◆ TASK ITEM ◆
The answer must repeat every record exactly, with no pictures in it.

--- PROVIDED ENTRIES Enclosed Below ---

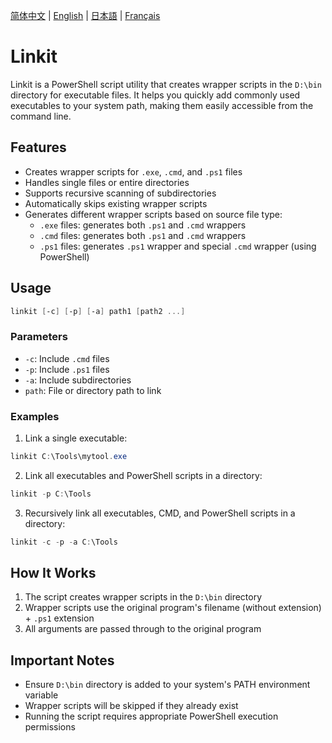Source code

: [简体中文](README.md) | [English](README.en.md) | [日本語](README.jp.md) | [Français](README.fr.md)

# Linkit

Linkit is a PowerShell script utility that creates wrapper scripts in the `D:\bin` directory for executable files. It helps you quickly add commonly used executables to your system path, making them easily accessible from the command line.

## Features

- Creates wrapper scripts for `.exe`, `.cmd`, and `.ps1` files
- Handles single files or entire directories
- Supports recursive scanning of subdirectories
- Automatically skips existing wrapper scripts
- Generates different wrapper scripts based on source file type:
  - `.exe` files: generates both `.ps1` and `.cmd` wrappers
  - `.cmd` files: generates both `.ps1` and `.cmd` wrappers
  - `.ps1` files: generates `.ps1` wrapper and special `.cmd` wrapper (using PowerShell)

## Usage

```powershell
linkit [-c] [-p] [-a] path1 [path2 ...]
```

### Parameters

- `-c`: Include `.cmd` files
- `-p`: Include `.ps1` files
- `-a`: Include subdirectories
- `path`: File or directory path to link

### Examples

1. Link a single executable:
```powershell
linkit C:\Tools\mytool.exe
```

2. Link all executables and PowerShell scripts in a directory:
```powershell
linkit -p C:\Tools
```

3. Recursively link all executables, CMD, and PowerShell scripts in a directory:
```powershell
linkit -c -p -a C:\Tools
```

## How It Works

1. The script creates wrapper scripts in the `D:\bin` directory
2. Wrapper scripts use the original program's filename (without extension) + `.ps1` extension
3. All arguments are passed through to the original program

## Important Notes

- Ensure `D:\bin` directory is added to your system's PATH environment variable
- Wrapper scripts will be skipped if they already exist
- Running the script requires appropriate PowerShell execution permissions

--- End of Enclosed PROVIDED ENTRIES ---

◆ EXERCISE SOLUTION ◆
Source code

: [简体中文](README.md) | [English](README.en.md) | [日本語](README.jp.md) | [Français](README.fr.md)

# Linkit

Linkit is a PowerShell script utility that creates wrapper scripts in the `D:\bin` directory for executable files. It helps you quickly add commonly used executables to your system path, making them easily accessible from the command line.

## Features

- Creates wrapper scripts for `.exe`, `.cmd`, and `.ps1` files
- Handles single files or entire directories
- Supports recursive scanning of subdirectories
- Automatically skips existing wrapper scripts
- Generates different wrapper scripts based on source file type:
  - `.exe` files: generates both `.ps1` and `.cmd` wrappers
  - `.cmd` files: generates both `.ps1` and `.cmd` wrappers
  - `.ps1` files: generates `.ps1` wrapper and special `.cmd` wrapper (using PowerShell)

## Usage

```powershell
linkit [-c] [-p] [-a] path1 [path2 ...]
```

### Parameters

- `-c`: Include `.cmd` files
- `-p`: Include `.ps1` files
- `-a`: Include subdirectories
- `path`: File or directory path to link

### Examples

1. Link a single executable:
```powershell
linkit C:\Tools\mytool.exe
```

2. Link all executables and PowerShell scripts in a directory:
```powershell
linkit -p C:\Tools
```

3. Recursively link all executables, CMD, and PowerShell scripts in a directory:
```powershell
linkit -c -p -a C:\Tools
```

## How It Works

1. The script creates wrapper scripts in the `D:\bin` directory
2. Wrapper scripts use the original program's filename (without extension) + `.ps1` extension
3. All arguments are passed through to the original program

## Important Notes

- Ensure `D:\bin` directory is added to your system's PATH environment variable
- Wrapper scripts will be skipped if they already exist
- Running the script requires appropriate PowerShell execution permissions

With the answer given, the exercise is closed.